REEL 2 Continues: character of Campo PG 49, Fontanellato di Parma; helpfulness of Italian guards; escape attempts from Campo PG 49 Fontanellato di Parma; guards tearing down of Fascist insignia on fall of Benito Mussolini, 25/7/1943; orders from War Office for prisoners of war to stay in camp on Italian armistice, 8/9/1943; discreation exercised by Senior British Officer (SBO) over order. Recollections of escape from Campo PG 49, Fontanellato di Parma, Italy to Switzerland, 9/1943-11/1943: escape from camp, 9/9/1944; taking refuge in Apennine Mountains with Captain Philip Kindersley and Major Ronald Orr Ewing; aid given by Italian peasant families in Monastero area; helping with local grape harvest; risks taken by peasants in concealing escaped prisoners of war; threat from local Facsists.
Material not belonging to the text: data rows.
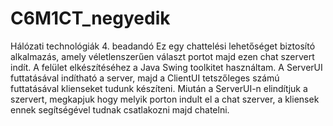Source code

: # C6M1CT_negyedik
Hálózati technológiák 4. beadandó
Ez egy chattelési lehetőséget biztosító alkalmazás, amely véletlenszerűen választ portot majd ezen chat szervert indít.
A felület elkészítéséhez a Java Swing toolkitet használtam.
A ServerUI futtatásával indítható a server, majd a ClientUI tetszőleges számú futtatásával klienseket tudunk készíteni.
Miután a ServerUI-n elindítjuk a szervert, megkapjuk hogy melyik porton indult el a chat szerver, a kliensek ennek segítségével tudnak csatlakozni majd chatelni.

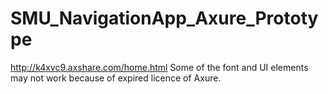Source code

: # SMU_NavigationApp_Axure_Prototype
http://k4xvc9.axshare.com/home.html
Some of the font and UI elements may not work because of expired licence of Axure.
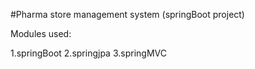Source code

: #Pharma store management system (springBoot project)

Modules used:

1.springBoot
2.springjpa
3.springMVC

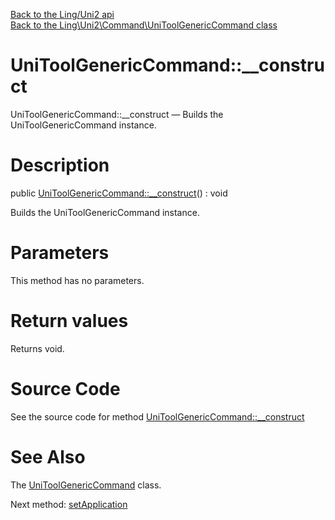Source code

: [Back to the Ling/Uni2 api](https://github.com/lingtalfi/Uni2/blob/master/doc/api/Ling/Uni2.md)<br>
[Back to the Ling\Uni2\Command\UniToolGenericCommand class](https://github.com/lingtalfi/Uni2/blob/master/doc/api/Ling/Uni2/Command/UniToolGenericCommand.md)


UniToolGenericCommand::__construct
================



UniToolGenericCommand::__construct — Builds the UniToolGenericCommand instance.




Description
================


public [UniToolGenericCommand::__construct](https://github.com/lingtalfi/Uni2/blob/master/doc/api/Ling/Uni2/Command/UniToolGenericCommand/__construct.md)() : void




Builds the UniToolGenericCommand instance.




Parameters
================

This method has no parameters.


Return values
================

Returns void.








Source Code
===========
See the source code for method [UniToolGenericCommand::__construct](https://github.com/lingtalfi/Uni2/blob/master/Command/UniToolGenericCommand.php#L33-L36)


See Also
================

The [UniToolGenericCommand](https://github.com/lingtalfi/Uni2/blob/master/doc/api/Ling/Uni2/Command/UniToolGenericCommand.md) class.

Next method: [setApplication](https://github.com/lingtalfi/Uni2/blob/master/doc/api/Ling/Uni2/Command/UniToolGenericCommand/setApplication.md)<br>

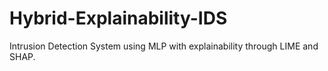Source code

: # Hybrid-Explainability-IDS
Intrusion Detection System using MLP with explainability through LIME and SHAP.
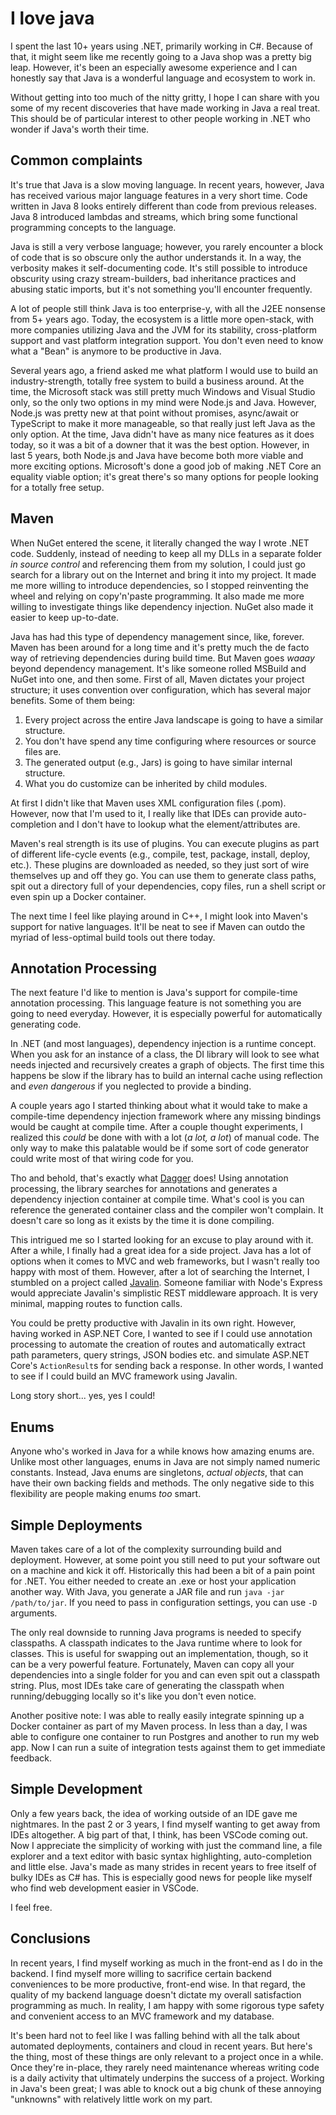 # I love java
I spent the last 10+ years using .NET, primarily working in C#. Because of that, it might seem like me recently going to a Java shop was a pretty big leap. However, it's been an especially awesome experience and I can honestly say that Java is a wonderful language and ecosystem to work in.

Without getting into too much of the nitty gritty, I hope I can share with you some of my recent discoveries that have made working in Java a real treat. This should be of particular interest to other people working in .NET who wonder if Java's worth their time.

## Common complaints
It's true that Java is a slow moving language. In recent years, however, Java has received various major language features in a very short time. Code written in Java 8 looks entirely different than code from previous releases. Java 8 introduced lambdas and streams, which bring some functional programming concepts to the language.

Java is still a very verbose language; however, you rarely encounter a block of code that is so obscure only the author understands it. In a way, the verbosity makes it self-documenting code. It's still possible to introduce obscurity using crazy stream-builders, bad inheritance practices and abusing static imports, but it's not something you'll encounter frequently.

A lot of people still think Java is too enterprise-y, with all the J2EE nonsense from 5+ years ago. Today, the ecosystem is a little more open-stack, with more companies utilizing Java and the JVM for its stability, cross-platform support and vast platform integration support. You don't even need to know what a "Bean" is anymore to be productive in Java.

Several years ago, a friend asked me what platform I would use to build an industry-strength, totally free system to build a business around. At the time, the Microsoft stack was still pretty much Windows and Visual Studio only, so the only two options in my mind were Node.js and Java. However, Node.js was pretty new at that point without promises, async/await or TypeScript to make it more manageable, so that really just left Java as the only option. At the time, Java didn't have as many nice features as it does today, so it was a bit of a downer that it was the best option. However, in last 5 years, both Node.js and Java have become both more viable and more exciting options. Microsoft's done a good job of making .NET Core an equality viable option; it's great there's so many options for people looking for a totally free setup.

## Maven
When NuGet entered the scene, it literally changed the way I wrote .NET code. Suddenly, instead of needing to keep all my DLLs in a separate folder *in source control* and referencing them from my solution, I could just go search for a library out on the Internet and bring it into my project. It made me more willing to introduce dependencies, so I stopped reinventing the wheel and relying on copy'n'paste programming. It also made me more willing to investigate things like dependency injection. NuGet also made it easier to keep up-to-date.

Java has had this type of dependency management since, like, forever. Maven has been around for a long time and it's pretty much the de facto way of retrieving dependencies during build time. But Maven goes *waaay* beyond dependency management. It's like someone rolled MSBuild and NuGet into one, and then some. First of all, Maven dictates your project structure; it uses convention over configuration, which has several major benefits. Some of them being:
 
1) Every project across the entire Java landscape is going to have a similar structure.
2) You don't have spend any time configuring where resources or source files are.
3) The generated output (e.g., Jars) is going to have similar internal structure.
4) What you do customize can be inherited by child modules.

At first I didn't like that Maven uses XML configuration files (.pom). However, now that I'm used to it, I really like that IDEs can provide auto-completion and I don't have to lookup what the element/attributes are.

Maven's real strength is its use of plugins. You can execute plugins as part of different life-cycle events (e.g., compile, test, package, install, deploy, etc.). These plugins are downloaded as needed, so they just sort of wire themselves up and off they go. You can use them to generate class paths, spit out a directory full of your dependencies, copy files, run a shell script or even spin up a Docker container.

The next time I feel like playing around in C++, I might look into Maven's support for native languages. It'll be neat to see if Maven can outdo the myriad of less-optimal build tools out there today. 

## Annotation Processing
The next feature I'd like to mention is Java's support for compile-time annotation processing. This language feature is not something you are going to need everyday. However, it is especially powerful for automatically generating code.

In .NET (and most languages), dependency injection is a runtime concept. When you ask for an instance of a class, the DI library will look to see what needs injected and recursively creates a graph of objects. The first time this happens be slow if the library has to build an internal cache using reflection and *even dangerous* if you neglected to provide a binding.

A couple years ago I started thinking about what it would take to make a compile-time dependency injection framework where any missing bindings would be caught at compile time. After a couple thought experiments, I realized this *could* be done with with a lot (*a lot, a lot*) of manual code. The only way to make this palatable would be if some sort of code generator could write most of that wiring code for you.

Tho and behold, that's exactly what [Dagger](https://google.github.io/dagger/) does! Using annotation processing, the library searches for annotations and generates a dependency injection container at compile time. What's cool is you can reference the generated container class and the compiler won't complain. It doesn't care so long as it exists by the time it is done compiling.

This intrigued me so I started looking for an excuse to play around with it. After a while, I finally had a great idea for a side project. Java has a lot of options when it comes to MVC and web frameworks, but I wasn't really too happy with most of them. However, after a lot of searching the Internet, I stumbled on a project called [Javalin](https://javalin.io/). Someone familiar with Node's Express would appreciate Javalin's simplistic REST middleware approach. It is very minimal, mapping routes to function calls.

You could be pretty productive with Javalin in its own right. However, having worked in ASP.NET Core, I wanted to see if I could use annotation processing to automate the creation of routes and automatically extract path parameters, query strings, JSON bodies etc. and simulate ASP.NET Core's `ActionResult`s for sending back a response. In other words, I wanted to see if I could build an MVC framework using Javalin.

Long story short... yes, yes I could!

## Enums
Anyone who's worked in Java for a while knows how amazing enums are. Unlike most other languages, enums in Java are not simply named numeric constants. Instead, Java enums are singletons, *actual objects*, that can have their own backing fields and methods. The only negative side to this flexibility are people making enums *too* smart.

## Simple Deployments
Maven takes care of a lot of the complexity surrounding build and deployment. However, at some point you still need to put your software out on a machine and kick it off. Historically this had been a bit of a pain point for .NET. You either needed to create an .exe or host your application another way. With Java, you generate a JAR file and run `java -jar /path/to/jar`. If you need to pass in configuration settings, you can use `-D` arguments.

The only real downside to running Java programs is needed to specify classpaths. A classpath indicates to the Java runtime where to look for classes. This is useful for swapping out an implementation, though, so it can be a very powerful feature. Fortunately, Maven can copy all your dependencies into a single folder for you and can even spit out a classpath string. Plus, most IDEs take care of generating the classpath when running/debugging locally so it's like you don't even notice.

Another positive note: I was able to really easily integrate spinning up a Docker container as part of my Maven process. In less than a day, I was able to configure one container to run Postgres and another to run my web app. Now I can run a suite of integration tests against them to get immediate feedback.

## Simple Development
Only a few years back, the idea of working outside of an IDE gave me nightmares. In the past 2 or 3 years, I find myself wanting to get away from IDEs altogether. A big part of that, I think, has been VSCode coming out. Now I appreciate the simplicity of working with just the command line, a file explorer and a text editor with basic syntax highlighting, auto-completion and little else. Java's made as many strides in recent years to free itself of bulky IDEs as C# has. This is especially good news for people like myself who find web development easier in VSCode.

I feel free.

## Conclusions
In recent years, I find myself working as much in the front-end as I do in the backend. I find myself more willing to sacrifice certain backend conveniences to be more productive, front-end wise. In that regard, the quality of my backend language doesn't dictate my overall satisfaction programming as much. In reality, I am happy with some rigorous type safety and convenient access to an MVC framework and my database.

It's been hard not to feel like I was falling behind with all the talk about automated deployments, containers and cloud in recent years. But here's the thing, most of these things are only relevant to a project once in a while. Once they're in-place, they rarely need maintenance whereas writing code is a daily activity that ultimately underpins the success of a project. Working in Java's been great; I was able to knock out a big chunk of these annoying "unknowns" with relatively little work on my part.
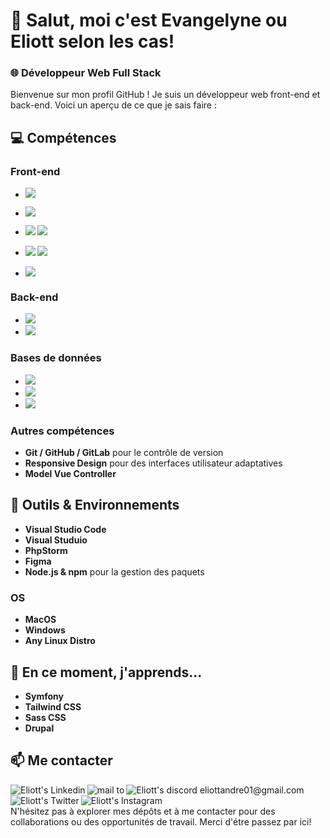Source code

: # 👋 Salut, moi c'est Evangelyne ou Eliott selon les cas!

### 🌐 Développeur Web Full Stack

Bienvenue sur mon profil GitHub ! Je suis un développeur web front-end et back-end. Voici un aperçu de ce que je sais faire :

## 💻 Compétences

### Front-end

- **<img src="https://img.shields.io/badge/HTML5-E34F26?style=for-the-badge&logo=html5&logoColor=white" />**
  <br>

- **<img src="https://img.shields.io/badge/CSS3-1572B6?style=for-the-badge&logo=css3&logoColor=white" />**
  <br>

- **<img src="https://img.shields.io/badge/JavaScript-F7DF1E?style=for-the-badge&logo=javascript&logoColor=white"/> <img src="https://img.shields.io/badge/TypeScript-3077C6?style=for-the-badge&logo=TypeScript&logoColor=white"/>**
  <br>

- **<img src="https://img.shields.io/badge/Vue.JS-41B883?style=for-the-badge&logo=Vue.JS&logoColor=white"/> <img src="https://img.shields.io/badge/Vite-9D5DFD?style=for-the-badge&logo=Vite&logoColor=white"/>**
  <br>

- **<img src="https://img.shields.io/badge/bootstrap-1572B6?style=for-the-badge&logo=bootstrap&logoColor=white" />**
  <br>

### Back-end

- **<img src="https://img.shields.io/badge/PHP-ffb0c0?style=for-the-badge&logo=PHP&logoColor=white" /><br>**
- **<img src="https://img.shields.io/badge/Symfony-300e4a?style=for-the-badge&logo=Symfony&logoColor=white"/><br>**

### Bases de données

- **<img src="https://img.shields.io/badge/MySQL-00758F?style=for-the-badge&logo=MySQL&logoColor=white"/><br>**
- **<img src="https://img.shields.io/badge/PhpMyAdmin-F89C0E?style=for-the-badge&logo=PhpMyAdmin&logoColor=white"/><br>**
- **<img src="https://img.shields.io/badge/MongoDB-3FA037?style=for-the-badge&logo=MongoDB&logoColor=white"/><br>**

### Autres compétences

- **Git / GitHub / GitLab** pour le contrôle de version
- **Responsive Design** pour des interfaces utilisateur adaptatives
- **Model Vue Controller**

## 🔧 Outils & Environnements

- **Visual Studio Code**
- **Visual Studuio**
- **PhpStorm**
- **Figma**
- **Node.js & npm** pour la gestion des paquets

### OS

- **MacOS**
- **Windows**
- **Any Linux Distro**

## 🌱 En ce moment, j'apprends...

- **Symfony**
- **Tailwind CSS**
- **Sass CSS**
- **Drupal**

## 📫 Me contacter

<a href="https://www.linkedin.com/in/eliott-andré">
  <img align="left" alt="Eliott's Linkedin" src="https://img.shields.io/badge/LinkedIn-0077B5?style=for-the-badge&logo=linkedin&logoColor=white" />
</a>

<a href="mailto:eliottandre01@gmail.com">
  <img align="left" alt="mail to " src="https://img.shields.io/badge/mail-E76E29?style=for-the-badge&logo=gmail&logoColor=white" />
</a>

<a href="https://discordapp.com/users/424662360729583626">
  <img align="left" alt="Eliott's discord eliottandre01@gmail.com" src="https://img.shields.io/badge/Discord-51007A?style=for-the-badge&logo=Discord&logoColor=white" />
</a>

<a href="https://twitter.com/EliottAndre3">
  <img align="left" alt="Eliott's Twitter" src="https://img.shields.io/badge/Twitter-1DA1F2?style=for-the-badge&logo=Twitter&logoColor=white" />
</a>

<a href="https://www.instagram.com/eliott.andre/">
  <img align="left" alt="Eliott's Instagram" src="https://img.shields.io/badge/Instagram-FCAF45?style=for-the-badge&logo=Instagram&logoColor=white" />
</a>

<br></br>
N'hésitez pas à explorer mes dépôts et à me contacter pour des collaborations ou des opportunités de travail. Merci d'étre passez par ici!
REEL 3 Continues: realisation that Allies would not be arriving soon in northern Italy, 9/1943; journey to aunt's villa at Camolli to obtain supplies for escape to Switzerland; return to comrades in Monastero area, 10/1943 and decision to make his own way to Switzerland, 10/1943; leaving Italian friend's house for north, 9/11/1943; lucky encounter with escaped Yugoslavian officer, 11/1943; securing false papers; seeking aid from parish priest in Monza, 11/1943.
REEL 4 Continues: aid from Italian women in Monza; character of train journey from Monza to Como; aid from Italian civilians in Como, 11/11/1943; arrangements for crossing into Switzerland; cost of bribes to those who took prisoners of war over border; crossing border into Switzerland, 18/11/1943-19/11/1943; fate of Captain Philip Kindersley and Major Ronald Orr Ewing. Aspects of period as internee in Switzerland, 11/1943-11/1944: effects of having contacts in the country; part time job as assistant to head of Military Intelligence Section 6 (MI6) in Geneva; rule about who could use escape line through southern France; repatriation, 11/1944.
REEL 5 Continues: Recollections of period as civil servant with Colonial Service in Gold Coast, British West Africa, 1950-1953: initial posting as Assistant District Commissioner in Ashanti Province, 1950; duties; transport problems; voting arrangements for first elections, 1951; enthusiasm of ex-servicemen for Independence; courtesy shown by officials to Ashanti hierarchy; resentment shown to British by African graduates; attitudes in administration to readiness for Independence; formation of first African Council of Ministers after elections, 1951; work in Secretariat, 1951-1953; disagreement of his superior with Governor of Kenya over registration of Europeans there; system of appointment of African supernumeries to learn jobs formerly held by Europeans.
REEL 6 Continues: ease with which his own supernumerary learnt his job; willingness of European civil servants to co-operate with process of Africanisation; lack of interest of Africans in Mau Mau movement in Kenya, 1952; attitudes of Ashanti Tribe towards rest of Gold Coast population and approaching Independence; civil servants who stayed on after Independence, 1957; lack of resentment about suppression of Accra Riots, 1948; good humour of Ghanaians. Aspects of period as colonial secretary with Colonial Service in British Honduras, 1953-1956: arrival in British Honduras, 4/1953; low level of salaries in Caribbean colonies; an ex-serviceman friend he made during period in British Honduras.